YOUR INSTRUCTIONS:
Below are some entries. Count how many of their lines include "Objectives", then give that number only.

Stored data:

-=-=-=-=-

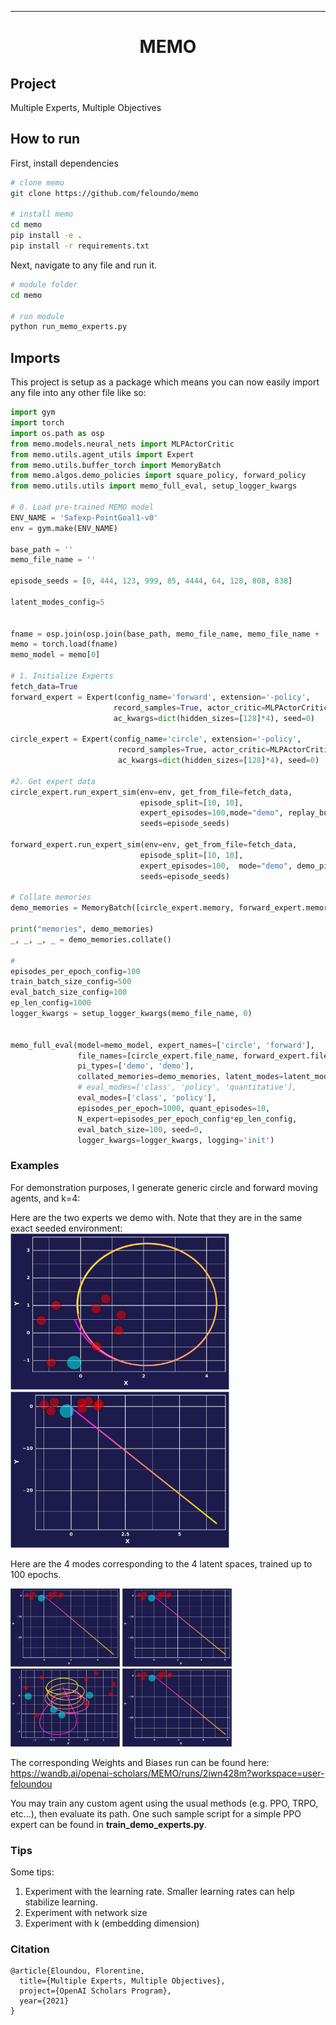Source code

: ---

<div align="center">    
 
# MEMO

<!--
[![Paper](http://img.shields.io/badge/paper-arxiv.1001.2234-B31B1B.svg)](https://www.nature.com/articles/nature14539)
[![Conference](http://img.shields.io/badge/NeurIPS-2019-4b44ce.svg)](https://papers.nips.cc/book/advances-in-neural-information-processing-systems-31-2018)
-->
<!--
ARXIV   
[![Paper](http://img.shields.io/badge/arxiv-math.co:1480.1111-B31B1B.svg)](https://www.nature.com/articles/nature14539)
-->



<!--  
Conference   
-->   
</div>
 
## Project 
Multiple Experts, Multiple Objectives

## How to run   
First, install dependencies   
```bash
# clone memo   
git clone https://github.com/feloundo/memo

# install memo   
cd memo
pip install -e .   
pip install -r requirements.txt
 ```   
 Next, navigate to any file and run it.   
 ```bash
# module folder
cd memo

# run module
python run_memo_experts.py   
```

## Imports
This project is setup as a package which means you can now easily import any file into any other file like so:

```python
import gym
import torch
import os.path as osp
from memo.models.neural_nets import MLPActorCritic
from memo.utils.agent_utils import Expert
from memo.utils.buffer_torch import MemoryBatch
from memo.algos.demo_policies import square_policy, forward_policy
from memo.utils.utils import memo_full_eval, setup_logger_kwargs

# 0. Load pre-trained MEMO model
ENV_NAME = 'Safexp-PointGoal1-v0'
env = gym.make(ENV_NAME)

base_path = ''
memo_file_name = ''

episode_seeds = [0, 444, 123, 999, 85, 4444, 64, 128, 808, 838]

latent_modes_config=5


fname = osp.join(osp.join(base_path, memo_file_name, memo_file_name + '_s0/'), 'pyt_save', 'model' + '.pt')
memo = torch.load(fname)
memo_model = memo[0]

# 1. Initialize Experts
fetch_data=True
forward_expert = Expert(config_name='forward', extension='-policy',
                       record_samples=True, actor_critic=MLPActorCritic,
                       ac_kwargs=dict(hidden_sizes=[128]*4), seed=0)

circle_expert = Expert(config_name='circle', extension='-policy',
                        record_samples=True, actor_critic=MLPActorCritic,
                        ac_kwargs=dict(hidden_sizes=[128]*4), seed=0)

#2. Get expert data
circle_expert.run_expert_sim(env=env, get_from_file=fetch_data,
                             episode_split=[10, 10],
                             expert_episodes=100,mode="demo", replay_buffer_size=10000,
                             seeds=episode_seeds)

forward_expert.run_expert_sim(env=env, get_from_file=fetch_data,
                             episode_split=[10, 10],
                             expert_episodes=100,  mode="demo", demo_pi=forward_policy,
                             seeds=episode_seeds)

# Collate memories
demo_memories = MemoryBatch([circle_expert.memory, forward_expert.memory], step=5)

print("memories", demo_memories)
_, _, _, _ = demo_memories.collate()

#
episodes_per_epoch_config=100
train_batch_size_config=500
eval_batch_size_config=100
ep_len_config=1000
logger_kwargs = setup_logger_kwargs(memo_file_name, 0)


memo_full_eval(model=memo_model, expert_names=['circle', 'forward'],
               file_names=[circle_expert.file_name, forward_expert.file_name],
               pi_types=['demo', 'demo'],
               collated_memories=demo_memories, latent_modes=latent_modes_config,
               # eval_modes=['class', 'policy', 'quantitative'],
               eval_modes=['class', 'policy'],
               episodes_per_epoch=1000, quant_episodes=10,
               N_expert=episodes_per_epoch_config*ep_len_config,
               eval_batch_size=100, seed=0,
               logger_kwargs=logger_kwargs, logging='init')

```

### Examples
For demonstration purposes, I generate generic circle and forward moving agents, and k=4:

Here are the two experts we demo with. Note that they are in the same exact seeded environment:
<img src="https://github.com/feloundou/memo/blob/master/memo/images/circle_robot_path.png" alt="Circle Expert" width="350" height="250">
<img src="https://github.com/feloundou/memo/blob/master/memo/images/forward_robot_path.png" alt="Forward Expert" width="350" height="250">
<!--![alt text](https://github.com/feloundou/memo/blob/master/memo/images/circle_robot_path.png?250x250)-->


Here are the 4 modes corresponding to the 4 latent spaces, trained up to 100 epochs.

<p float="left">
<img src="https://github.com/feloundou/memo/blob/master/memo/images/learner_pos0.png" caption="Mode 0" width="175" height="125">
<img src="https://github.com/feloundou/memo/blob/master/memo/images/learner_pos1.png" alt="Mode 1" width="175" height="125">
<img src="https://github.com/feloundou/memo/blob/master/memo/images/learner_pos2.png" alt="Mode 2" width="175" height="125">
<img src="https://github.com/feloundou/memo/blob/master/memo/images/learner_pos3.png" alt="Mode 3" width="175" height="125">
</p>

The corresponding Weights and Biases run can be found here: 
https://wandb.ai/openai-scholars/MEMO/runs/2iwn428m?workspace=user-feloundou

You may train any custom agent using the usual methods (e.g. PPO, TRPO, etc...), then evaluate its path. One such sample script for a simple PPO expert can be found in **train_demo_experts.py**.


### Tips

Some tips:
1. Experiment with the learning rate. Smaller learning rates can help stabilize learning. 
2. Experiment with network size
3. Experiment with k (embedding dimension)

### Citation   
```
@article{Eloundou, Florentine,
  title={Multiple Experts, Multiple Objectives},
  project={OpenAI Scholars Program},
  year={2021}
}
```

-=-=-=-=-

WRITTEN SOLUTION:
2